__EXERCISE DETAILS__
Return all lines from the listing below that include the word "label".

__GIVEN ENTRIES__
####################
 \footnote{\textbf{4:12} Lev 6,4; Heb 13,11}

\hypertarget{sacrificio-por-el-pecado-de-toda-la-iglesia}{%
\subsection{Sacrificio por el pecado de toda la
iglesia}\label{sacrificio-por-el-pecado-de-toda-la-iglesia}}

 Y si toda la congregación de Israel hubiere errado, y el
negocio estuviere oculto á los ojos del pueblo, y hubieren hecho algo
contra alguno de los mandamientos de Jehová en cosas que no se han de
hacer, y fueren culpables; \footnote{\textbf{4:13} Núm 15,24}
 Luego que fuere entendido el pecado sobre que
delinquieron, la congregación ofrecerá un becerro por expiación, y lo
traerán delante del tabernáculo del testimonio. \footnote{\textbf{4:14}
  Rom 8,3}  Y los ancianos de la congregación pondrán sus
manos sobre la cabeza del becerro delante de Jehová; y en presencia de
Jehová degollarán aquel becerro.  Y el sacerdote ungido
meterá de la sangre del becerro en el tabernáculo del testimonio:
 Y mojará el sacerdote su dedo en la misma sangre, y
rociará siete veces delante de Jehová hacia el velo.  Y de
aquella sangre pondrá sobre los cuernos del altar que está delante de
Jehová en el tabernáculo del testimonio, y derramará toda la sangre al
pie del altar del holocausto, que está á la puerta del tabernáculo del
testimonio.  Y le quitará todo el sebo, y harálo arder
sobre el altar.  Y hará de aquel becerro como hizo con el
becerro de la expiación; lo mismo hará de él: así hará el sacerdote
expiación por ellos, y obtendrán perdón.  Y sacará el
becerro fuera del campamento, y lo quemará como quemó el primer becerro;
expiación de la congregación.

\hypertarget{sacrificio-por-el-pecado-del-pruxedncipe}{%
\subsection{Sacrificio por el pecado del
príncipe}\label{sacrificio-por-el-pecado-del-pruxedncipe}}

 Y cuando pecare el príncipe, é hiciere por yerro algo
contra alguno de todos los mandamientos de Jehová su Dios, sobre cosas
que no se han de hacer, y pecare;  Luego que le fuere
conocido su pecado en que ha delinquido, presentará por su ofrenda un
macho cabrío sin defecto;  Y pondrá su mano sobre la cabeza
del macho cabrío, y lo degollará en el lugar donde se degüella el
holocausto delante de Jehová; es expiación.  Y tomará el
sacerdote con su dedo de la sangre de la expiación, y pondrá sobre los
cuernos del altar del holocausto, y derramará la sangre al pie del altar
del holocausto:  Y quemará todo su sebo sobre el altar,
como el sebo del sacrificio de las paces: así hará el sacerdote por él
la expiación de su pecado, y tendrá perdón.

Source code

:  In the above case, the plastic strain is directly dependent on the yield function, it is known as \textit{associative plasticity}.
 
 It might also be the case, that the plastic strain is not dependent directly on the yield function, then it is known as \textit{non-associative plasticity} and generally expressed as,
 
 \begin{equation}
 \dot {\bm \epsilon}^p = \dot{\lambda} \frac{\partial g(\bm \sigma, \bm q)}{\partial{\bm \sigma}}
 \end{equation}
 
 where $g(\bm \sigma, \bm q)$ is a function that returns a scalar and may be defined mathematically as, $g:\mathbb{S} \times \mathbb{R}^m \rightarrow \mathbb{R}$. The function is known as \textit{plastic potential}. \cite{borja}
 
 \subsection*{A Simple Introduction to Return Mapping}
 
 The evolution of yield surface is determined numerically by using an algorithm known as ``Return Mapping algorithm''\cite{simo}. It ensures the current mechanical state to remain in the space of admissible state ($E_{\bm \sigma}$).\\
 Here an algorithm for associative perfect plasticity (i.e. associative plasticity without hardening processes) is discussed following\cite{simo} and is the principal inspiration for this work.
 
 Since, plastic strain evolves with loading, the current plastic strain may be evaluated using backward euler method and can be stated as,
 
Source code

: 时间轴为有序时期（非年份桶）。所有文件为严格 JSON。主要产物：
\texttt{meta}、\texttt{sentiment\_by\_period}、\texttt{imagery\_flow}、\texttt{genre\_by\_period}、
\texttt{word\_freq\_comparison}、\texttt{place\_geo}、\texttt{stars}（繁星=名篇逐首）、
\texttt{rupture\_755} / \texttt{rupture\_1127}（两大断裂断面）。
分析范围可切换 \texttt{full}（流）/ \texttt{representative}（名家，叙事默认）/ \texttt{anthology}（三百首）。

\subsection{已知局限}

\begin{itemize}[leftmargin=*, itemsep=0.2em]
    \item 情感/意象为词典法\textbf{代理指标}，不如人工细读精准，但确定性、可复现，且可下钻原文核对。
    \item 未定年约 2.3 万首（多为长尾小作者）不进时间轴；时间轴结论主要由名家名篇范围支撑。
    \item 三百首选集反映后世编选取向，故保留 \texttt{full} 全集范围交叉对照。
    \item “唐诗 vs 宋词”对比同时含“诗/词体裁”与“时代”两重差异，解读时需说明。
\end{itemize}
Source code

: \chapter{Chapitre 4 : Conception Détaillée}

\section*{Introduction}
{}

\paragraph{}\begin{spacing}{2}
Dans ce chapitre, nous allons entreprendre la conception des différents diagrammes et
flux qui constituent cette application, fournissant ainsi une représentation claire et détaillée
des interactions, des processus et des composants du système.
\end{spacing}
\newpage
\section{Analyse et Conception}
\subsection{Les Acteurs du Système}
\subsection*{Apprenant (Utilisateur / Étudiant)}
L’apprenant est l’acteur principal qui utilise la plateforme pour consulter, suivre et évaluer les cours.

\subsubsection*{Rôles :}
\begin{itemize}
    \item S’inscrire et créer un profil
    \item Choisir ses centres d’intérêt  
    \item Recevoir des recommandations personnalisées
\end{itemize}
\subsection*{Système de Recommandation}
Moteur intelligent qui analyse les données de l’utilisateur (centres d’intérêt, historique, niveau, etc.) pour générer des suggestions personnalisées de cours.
####################
__TASK RESULT__
iglesia}\label{sacrificio-por-el-pecado-de-toda-la-iglesia}}
príncipe}\label{sacrificio-por-el-pecado-del-pruxedncipe}}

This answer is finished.